Collected data
========================================================================

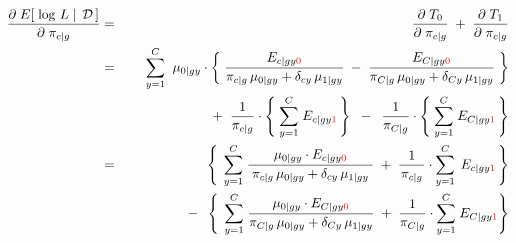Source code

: \begin{eqnarray*}
\dfrac{\partial\;E\!\left[\,\left.\log\,L\;\right\vert\;\mathcal{D}\,\right]}{\partial\;\pi_{c \vert g}}
&=& \dfrac{\partial\;T_{0}}{\partial\;\pi_{c \vert g}} \;+\; \dfrac{\partial\;T_{1}}{\partial\;\pi_{c \vert g}}
\\
&=&
	{\color{white}+} \;\;
	\overset{C}{\underset{y=1}{\sum}}\;\;
	\mu_{0 \vert gy}
	\cdot
	\left\{\;
		\dfrac{E_{c \vert gy{\color{red}0}}}{\pi_{c \vert g}\,\mu_{0 \vert gy} + \delta_{cy}\,\mu_{1\vert gy}}
		\;-\;
		\dfrac{E_{C \vert gy{\color{red}0}}}{
			\pi_{C \vert g}\,\mu_{0 \vert gy}+\delta_{Cy}\,\mu_{1\vert gy}
			}
	\;\right\}
\\
&&
	+ \;\;
	\dfrac{1}{\pi_{c \vert g}}
	\cdot
	\left\{\;
		\overset{C}{\underset{y=1}{\sum}}\;
		E_{c \vert gy{\color{red}1}}
	\,\right\}
	\;\; - \;\;
	\dfrac{1}{\pi_{C \vert g}}
	\cdot
	\left\{\;
		\overset{C}{\underset{y=1}{\sum}}\;
		E_{C \vert gy{\color{red}1}}
	\,\right\}
\\
&=&
	{\color{white}-} \;\;
	\left\{\;\,
		\overset{C}{\underset{y=1}{\sum}}\;
		\dfrac{\mu_{0 \vert gy} \cdot E_{c \vert gy{\color{red}0}}}{
			{\color{white}.}
			\pi_{c \vert g}\,\mu_{0 \vert gy} + \delta_{cy}\,\mu_{1\vert gy}
			{\color{white}.}
			}
		\; + \;
		\dfrac{1}{
			{\color{white}\vert}\!
			\pi_{c \vert g}
			\!{\color{white}\vert}
			}
		\cdot
			\overset{C}{\underset{y=1}{\sum}}\;
			\,E_{c \vert gy{\color{red}1}}\,
	\right\}
\\
&&
	- \;\;
	\left\{\;\,
		\overset{C}{\underset{y=1}{\sum}}\;
		\dfrac{\mu_{0 \vert gy} \cdot E_{C \vert gy{\color{red}0}}}
			{\pi_{C \vert g}\,\mu_{0 \vert gy} + \delta_{Cy}\,\mu_{1\vert gy}}
		\; + \;
		\dfrac{1}{\pi_{C \vert g}}
		\cdot
			\overset{C}{\underset{y=1}{\sum}}\;
			E_{C \vert gy{\color{red}1}}
	\right\}
\end{eqnarray*}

========================================================================

▸ TASK STATEMENT
For the word "white", how many lines in the records above contain it? Answer with the number and nothing else.

▸ FINISHED TASK
6